[[ Available data, beginning ]]
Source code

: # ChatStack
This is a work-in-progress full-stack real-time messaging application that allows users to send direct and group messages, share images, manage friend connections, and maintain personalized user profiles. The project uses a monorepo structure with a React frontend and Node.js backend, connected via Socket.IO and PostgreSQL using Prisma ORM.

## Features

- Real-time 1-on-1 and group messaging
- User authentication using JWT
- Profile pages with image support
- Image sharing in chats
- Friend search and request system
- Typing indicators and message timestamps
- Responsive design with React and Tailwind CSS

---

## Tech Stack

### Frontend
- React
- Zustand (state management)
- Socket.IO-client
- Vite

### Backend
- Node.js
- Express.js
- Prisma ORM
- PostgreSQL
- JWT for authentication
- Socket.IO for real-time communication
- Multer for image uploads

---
[[ Available data, end ]]
[[ Available data, beginning ]]
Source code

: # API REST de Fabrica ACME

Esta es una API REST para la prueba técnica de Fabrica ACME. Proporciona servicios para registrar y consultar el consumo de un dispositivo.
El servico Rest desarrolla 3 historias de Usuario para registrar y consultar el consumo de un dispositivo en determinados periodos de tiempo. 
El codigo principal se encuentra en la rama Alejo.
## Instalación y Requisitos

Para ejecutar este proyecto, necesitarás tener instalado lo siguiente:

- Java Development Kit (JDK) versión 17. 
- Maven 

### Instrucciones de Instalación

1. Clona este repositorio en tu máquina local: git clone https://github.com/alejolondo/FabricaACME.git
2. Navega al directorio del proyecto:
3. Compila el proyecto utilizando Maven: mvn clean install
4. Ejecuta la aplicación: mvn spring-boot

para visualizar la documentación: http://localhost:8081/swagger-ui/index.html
[[ Available data, end ]]
[[ Available data, beginning ]]
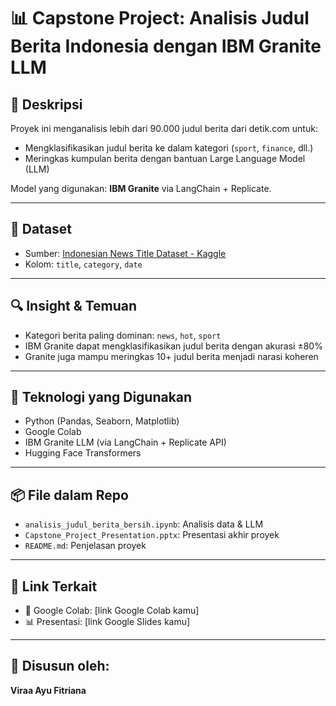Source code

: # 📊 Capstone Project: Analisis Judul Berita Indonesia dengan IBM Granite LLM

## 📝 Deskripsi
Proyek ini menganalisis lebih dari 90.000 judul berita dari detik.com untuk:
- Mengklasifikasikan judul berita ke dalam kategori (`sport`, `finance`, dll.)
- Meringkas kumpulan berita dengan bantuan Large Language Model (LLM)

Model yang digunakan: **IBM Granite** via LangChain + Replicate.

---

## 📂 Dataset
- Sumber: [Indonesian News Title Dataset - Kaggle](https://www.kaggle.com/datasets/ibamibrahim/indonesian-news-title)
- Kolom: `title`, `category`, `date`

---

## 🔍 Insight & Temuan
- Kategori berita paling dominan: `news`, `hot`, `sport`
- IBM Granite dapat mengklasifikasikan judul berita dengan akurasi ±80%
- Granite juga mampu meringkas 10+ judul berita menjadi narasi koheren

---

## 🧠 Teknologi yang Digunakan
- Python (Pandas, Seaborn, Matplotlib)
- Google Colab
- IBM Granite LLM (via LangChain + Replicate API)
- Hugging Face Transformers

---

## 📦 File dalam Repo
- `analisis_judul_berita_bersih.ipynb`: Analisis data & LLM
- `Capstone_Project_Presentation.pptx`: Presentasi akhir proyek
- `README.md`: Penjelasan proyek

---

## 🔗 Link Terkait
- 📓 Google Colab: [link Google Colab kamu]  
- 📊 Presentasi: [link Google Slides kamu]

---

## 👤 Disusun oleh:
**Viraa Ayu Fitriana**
[[ Available data, end ]]
◆ **Exercise brief**
Return each line of the data where the word "dispositivo" appears.

◆ **Completed task**
Esta es una API REST para la prueba técnica de Fabrica ACME. Proporciona servicios para registrar y consultar el consumo de un dispositivo.
El servico Rest desarrolla 3 historias de Usuario para registrar y consultar el consumo de un dispositivo en determinados periodos de tiempo. 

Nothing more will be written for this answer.